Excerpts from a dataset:
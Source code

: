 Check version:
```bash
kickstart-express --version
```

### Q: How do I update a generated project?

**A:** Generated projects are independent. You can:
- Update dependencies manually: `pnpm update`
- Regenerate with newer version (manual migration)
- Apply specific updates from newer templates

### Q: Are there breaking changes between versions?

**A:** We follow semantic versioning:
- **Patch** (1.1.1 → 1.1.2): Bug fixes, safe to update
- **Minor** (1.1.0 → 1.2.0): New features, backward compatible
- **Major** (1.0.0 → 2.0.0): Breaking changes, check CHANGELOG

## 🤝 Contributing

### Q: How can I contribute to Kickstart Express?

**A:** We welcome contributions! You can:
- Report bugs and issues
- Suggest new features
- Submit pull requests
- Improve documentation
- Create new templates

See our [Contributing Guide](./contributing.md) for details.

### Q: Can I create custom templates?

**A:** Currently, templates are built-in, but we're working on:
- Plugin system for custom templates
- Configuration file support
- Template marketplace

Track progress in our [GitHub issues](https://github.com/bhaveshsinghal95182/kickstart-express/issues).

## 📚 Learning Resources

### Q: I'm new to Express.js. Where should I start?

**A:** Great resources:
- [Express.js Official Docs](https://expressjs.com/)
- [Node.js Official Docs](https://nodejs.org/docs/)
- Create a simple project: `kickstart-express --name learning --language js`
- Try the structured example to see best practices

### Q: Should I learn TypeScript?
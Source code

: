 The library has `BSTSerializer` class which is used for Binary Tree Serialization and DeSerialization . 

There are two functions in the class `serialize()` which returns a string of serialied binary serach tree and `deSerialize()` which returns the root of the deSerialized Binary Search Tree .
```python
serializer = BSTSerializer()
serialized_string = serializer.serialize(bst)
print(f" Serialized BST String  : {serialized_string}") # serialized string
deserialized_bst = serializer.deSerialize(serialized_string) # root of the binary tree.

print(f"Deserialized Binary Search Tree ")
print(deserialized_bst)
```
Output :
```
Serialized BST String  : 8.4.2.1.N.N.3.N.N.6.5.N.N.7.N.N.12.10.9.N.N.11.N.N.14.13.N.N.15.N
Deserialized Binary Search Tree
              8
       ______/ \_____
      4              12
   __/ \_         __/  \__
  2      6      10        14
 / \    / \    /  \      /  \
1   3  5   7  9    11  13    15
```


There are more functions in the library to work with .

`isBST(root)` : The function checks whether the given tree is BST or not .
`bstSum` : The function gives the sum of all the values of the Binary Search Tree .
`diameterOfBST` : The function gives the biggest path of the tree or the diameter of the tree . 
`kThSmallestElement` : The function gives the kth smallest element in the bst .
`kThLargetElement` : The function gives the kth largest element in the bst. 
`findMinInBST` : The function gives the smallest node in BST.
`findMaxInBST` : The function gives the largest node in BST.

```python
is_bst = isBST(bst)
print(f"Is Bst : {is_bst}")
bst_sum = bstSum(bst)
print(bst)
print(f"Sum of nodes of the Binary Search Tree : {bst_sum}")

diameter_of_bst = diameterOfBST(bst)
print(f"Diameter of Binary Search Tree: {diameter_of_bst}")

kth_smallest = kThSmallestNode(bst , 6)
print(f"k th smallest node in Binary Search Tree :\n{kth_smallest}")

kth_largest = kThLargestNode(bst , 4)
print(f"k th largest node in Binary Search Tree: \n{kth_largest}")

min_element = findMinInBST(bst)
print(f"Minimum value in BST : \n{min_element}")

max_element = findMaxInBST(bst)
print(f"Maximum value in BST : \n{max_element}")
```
* * *
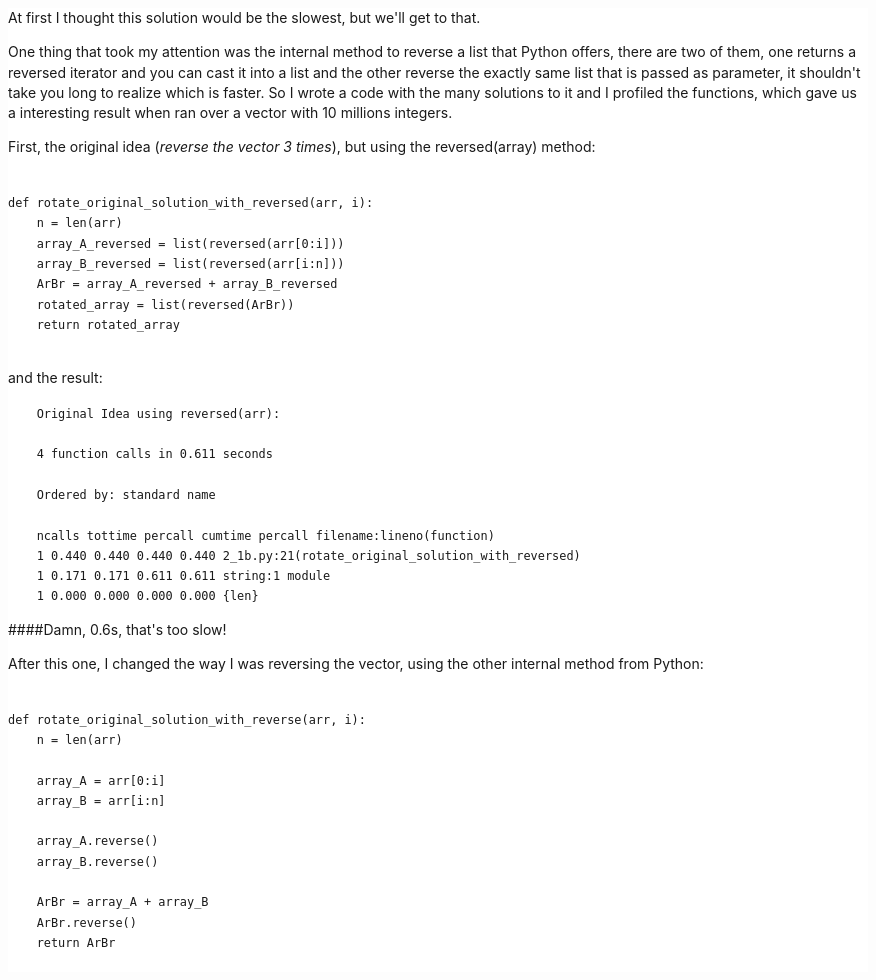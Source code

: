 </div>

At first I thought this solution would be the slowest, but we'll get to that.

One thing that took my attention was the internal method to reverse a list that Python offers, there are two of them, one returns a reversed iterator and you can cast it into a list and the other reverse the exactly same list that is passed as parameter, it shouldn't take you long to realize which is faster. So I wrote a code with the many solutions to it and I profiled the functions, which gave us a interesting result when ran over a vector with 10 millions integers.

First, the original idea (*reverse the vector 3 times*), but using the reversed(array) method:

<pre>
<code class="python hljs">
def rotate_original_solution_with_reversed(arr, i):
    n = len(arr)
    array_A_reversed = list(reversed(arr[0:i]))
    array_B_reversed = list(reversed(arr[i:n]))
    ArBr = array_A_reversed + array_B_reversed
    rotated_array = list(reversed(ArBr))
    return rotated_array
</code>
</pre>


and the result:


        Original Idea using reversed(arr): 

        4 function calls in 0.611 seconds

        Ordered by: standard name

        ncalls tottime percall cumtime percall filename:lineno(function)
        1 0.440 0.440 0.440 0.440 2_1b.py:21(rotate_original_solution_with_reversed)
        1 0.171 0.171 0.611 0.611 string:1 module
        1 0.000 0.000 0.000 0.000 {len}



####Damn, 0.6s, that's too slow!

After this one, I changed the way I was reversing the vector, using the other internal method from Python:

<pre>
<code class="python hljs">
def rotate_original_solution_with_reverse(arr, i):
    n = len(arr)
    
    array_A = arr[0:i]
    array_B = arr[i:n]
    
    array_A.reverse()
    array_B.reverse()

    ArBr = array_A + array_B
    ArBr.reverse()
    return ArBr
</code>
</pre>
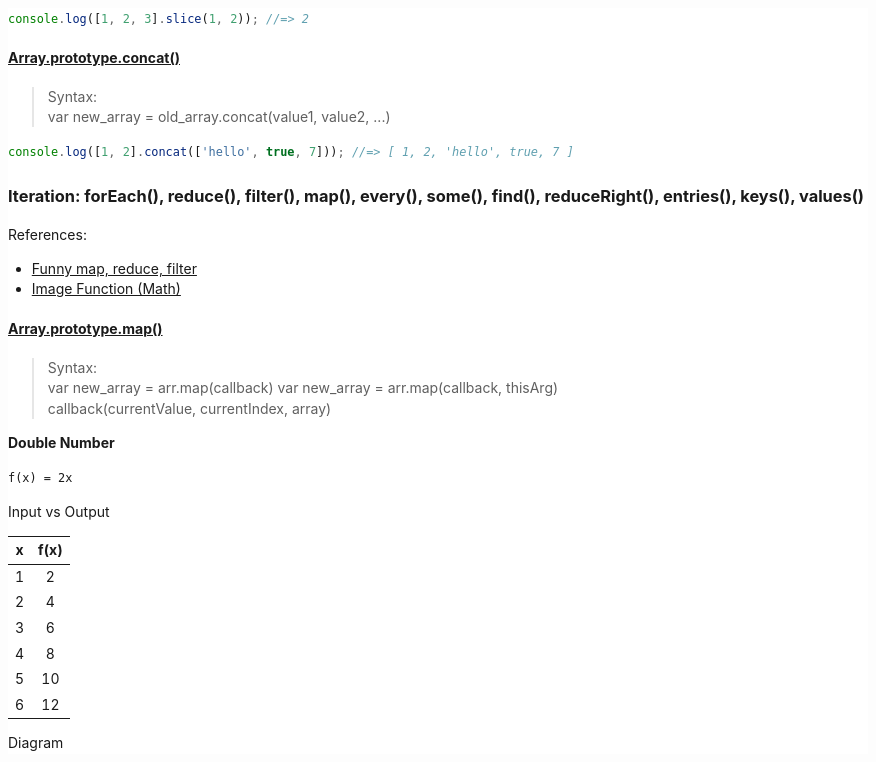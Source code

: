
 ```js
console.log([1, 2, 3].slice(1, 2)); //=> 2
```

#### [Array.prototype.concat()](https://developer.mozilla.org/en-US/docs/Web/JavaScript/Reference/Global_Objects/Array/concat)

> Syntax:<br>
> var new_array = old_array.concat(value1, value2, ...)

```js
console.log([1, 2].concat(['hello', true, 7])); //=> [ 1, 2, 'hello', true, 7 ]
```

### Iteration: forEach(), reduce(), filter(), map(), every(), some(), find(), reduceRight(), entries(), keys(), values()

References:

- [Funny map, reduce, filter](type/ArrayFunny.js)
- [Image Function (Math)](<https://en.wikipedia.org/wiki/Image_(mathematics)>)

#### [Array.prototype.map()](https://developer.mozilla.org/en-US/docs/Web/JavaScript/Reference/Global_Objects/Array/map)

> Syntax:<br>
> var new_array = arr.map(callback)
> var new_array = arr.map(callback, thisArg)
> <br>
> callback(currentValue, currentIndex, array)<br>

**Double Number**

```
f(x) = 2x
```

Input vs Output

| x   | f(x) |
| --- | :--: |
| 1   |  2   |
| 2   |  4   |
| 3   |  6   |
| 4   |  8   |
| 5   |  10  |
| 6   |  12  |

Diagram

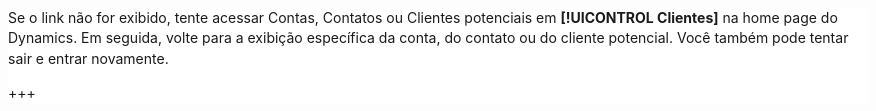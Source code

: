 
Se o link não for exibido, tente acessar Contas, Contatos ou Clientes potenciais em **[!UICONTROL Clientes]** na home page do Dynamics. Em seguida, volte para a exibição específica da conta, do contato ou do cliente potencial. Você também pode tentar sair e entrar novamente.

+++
---
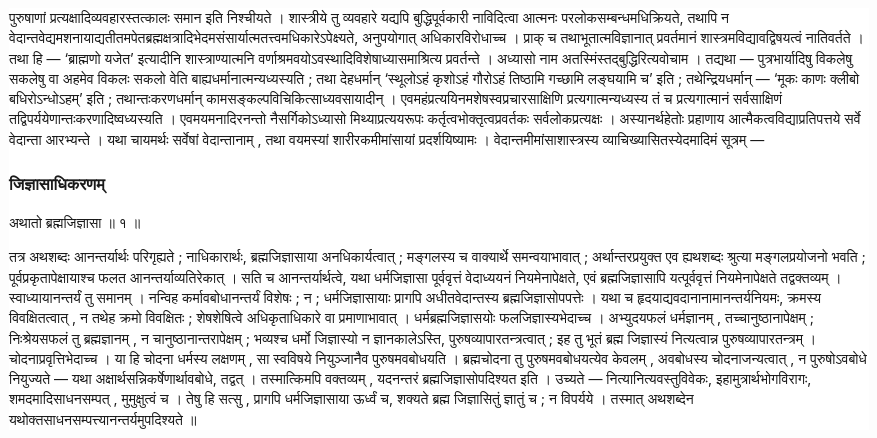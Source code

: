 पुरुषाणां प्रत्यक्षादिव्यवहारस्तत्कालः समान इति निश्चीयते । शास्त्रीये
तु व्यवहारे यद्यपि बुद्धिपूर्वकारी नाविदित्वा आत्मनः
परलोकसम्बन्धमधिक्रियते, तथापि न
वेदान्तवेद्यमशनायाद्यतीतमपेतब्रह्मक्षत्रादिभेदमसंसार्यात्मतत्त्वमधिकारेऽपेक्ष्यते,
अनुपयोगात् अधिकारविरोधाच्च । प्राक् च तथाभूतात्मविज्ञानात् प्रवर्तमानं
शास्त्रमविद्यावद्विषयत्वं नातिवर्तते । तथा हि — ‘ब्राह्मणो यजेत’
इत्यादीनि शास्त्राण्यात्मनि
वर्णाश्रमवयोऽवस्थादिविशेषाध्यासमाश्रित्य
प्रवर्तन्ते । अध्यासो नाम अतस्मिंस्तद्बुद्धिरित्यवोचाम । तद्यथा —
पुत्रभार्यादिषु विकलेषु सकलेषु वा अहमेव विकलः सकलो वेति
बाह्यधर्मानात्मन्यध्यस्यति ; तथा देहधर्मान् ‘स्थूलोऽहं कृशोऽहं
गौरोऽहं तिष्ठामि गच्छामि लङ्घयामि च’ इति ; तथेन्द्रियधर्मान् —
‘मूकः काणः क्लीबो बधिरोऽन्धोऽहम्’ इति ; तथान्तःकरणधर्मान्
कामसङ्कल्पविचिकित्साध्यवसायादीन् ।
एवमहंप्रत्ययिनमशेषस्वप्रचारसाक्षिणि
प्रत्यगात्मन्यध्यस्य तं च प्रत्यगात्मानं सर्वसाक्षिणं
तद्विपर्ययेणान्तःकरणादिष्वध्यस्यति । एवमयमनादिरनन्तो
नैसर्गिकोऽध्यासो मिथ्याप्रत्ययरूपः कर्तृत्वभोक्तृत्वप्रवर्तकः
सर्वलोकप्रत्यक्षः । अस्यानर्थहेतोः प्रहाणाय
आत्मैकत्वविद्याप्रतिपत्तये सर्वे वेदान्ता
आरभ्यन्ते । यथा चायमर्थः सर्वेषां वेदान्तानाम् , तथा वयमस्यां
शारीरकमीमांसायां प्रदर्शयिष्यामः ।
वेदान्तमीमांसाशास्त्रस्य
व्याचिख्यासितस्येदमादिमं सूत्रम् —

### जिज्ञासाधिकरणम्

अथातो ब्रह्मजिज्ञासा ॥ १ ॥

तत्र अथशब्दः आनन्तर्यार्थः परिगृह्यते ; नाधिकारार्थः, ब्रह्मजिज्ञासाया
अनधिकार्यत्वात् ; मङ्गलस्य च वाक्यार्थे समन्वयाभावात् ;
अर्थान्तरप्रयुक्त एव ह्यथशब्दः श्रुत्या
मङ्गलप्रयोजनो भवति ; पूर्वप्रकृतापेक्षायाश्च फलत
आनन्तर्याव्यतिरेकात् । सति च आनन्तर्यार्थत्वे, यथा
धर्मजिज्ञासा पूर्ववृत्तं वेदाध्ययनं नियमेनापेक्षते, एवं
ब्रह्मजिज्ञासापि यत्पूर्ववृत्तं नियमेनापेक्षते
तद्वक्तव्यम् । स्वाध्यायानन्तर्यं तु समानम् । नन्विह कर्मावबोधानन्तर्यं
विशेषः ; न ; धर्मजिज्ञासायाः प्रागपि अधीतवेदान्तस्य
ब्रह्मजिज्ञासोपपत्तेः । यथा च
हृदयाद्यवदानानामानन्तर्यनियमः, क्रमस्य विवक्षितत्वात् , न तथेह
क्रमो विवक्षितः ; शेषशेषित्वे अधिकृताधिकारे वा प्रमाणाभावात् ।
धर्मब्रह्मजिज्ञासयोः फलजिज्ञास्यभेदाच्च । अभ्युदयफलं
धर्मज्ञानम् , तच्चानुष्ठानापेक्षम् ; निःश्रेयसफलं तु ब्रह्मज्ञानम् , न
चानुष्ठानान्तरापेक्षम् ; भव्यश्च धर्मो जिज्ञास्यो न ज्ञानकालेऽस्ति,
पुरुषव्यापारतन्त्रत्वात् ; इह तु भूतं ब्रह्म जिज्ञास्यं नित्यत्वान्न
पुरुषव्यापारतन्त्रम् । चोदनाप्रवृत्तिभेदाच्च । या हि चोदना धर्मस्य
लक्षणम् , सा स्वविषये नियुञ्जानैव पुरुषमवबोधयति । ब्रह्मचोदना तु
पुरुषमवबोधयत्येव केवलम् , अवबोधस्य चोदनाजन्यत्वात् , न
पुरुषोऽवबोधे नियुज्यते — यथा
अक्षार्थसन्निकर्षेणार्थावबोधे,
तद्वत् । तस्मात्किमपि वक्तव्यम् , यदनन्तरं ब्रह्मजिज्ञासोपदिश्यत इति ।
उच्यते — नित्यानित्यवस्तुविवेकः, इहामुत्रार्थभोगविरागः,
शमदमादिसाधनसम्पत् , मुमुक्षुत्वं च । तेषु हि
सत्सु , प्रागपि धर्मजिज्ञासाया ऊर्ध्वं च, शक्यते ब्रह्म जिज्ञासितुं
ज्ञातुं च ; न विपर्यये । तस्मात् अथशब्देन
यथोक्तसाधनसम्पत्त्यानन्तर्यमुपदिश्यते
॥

**Activity:** Respond with one number, the count of lines in the data that hold the string "issues".

**Finished exercise:** 2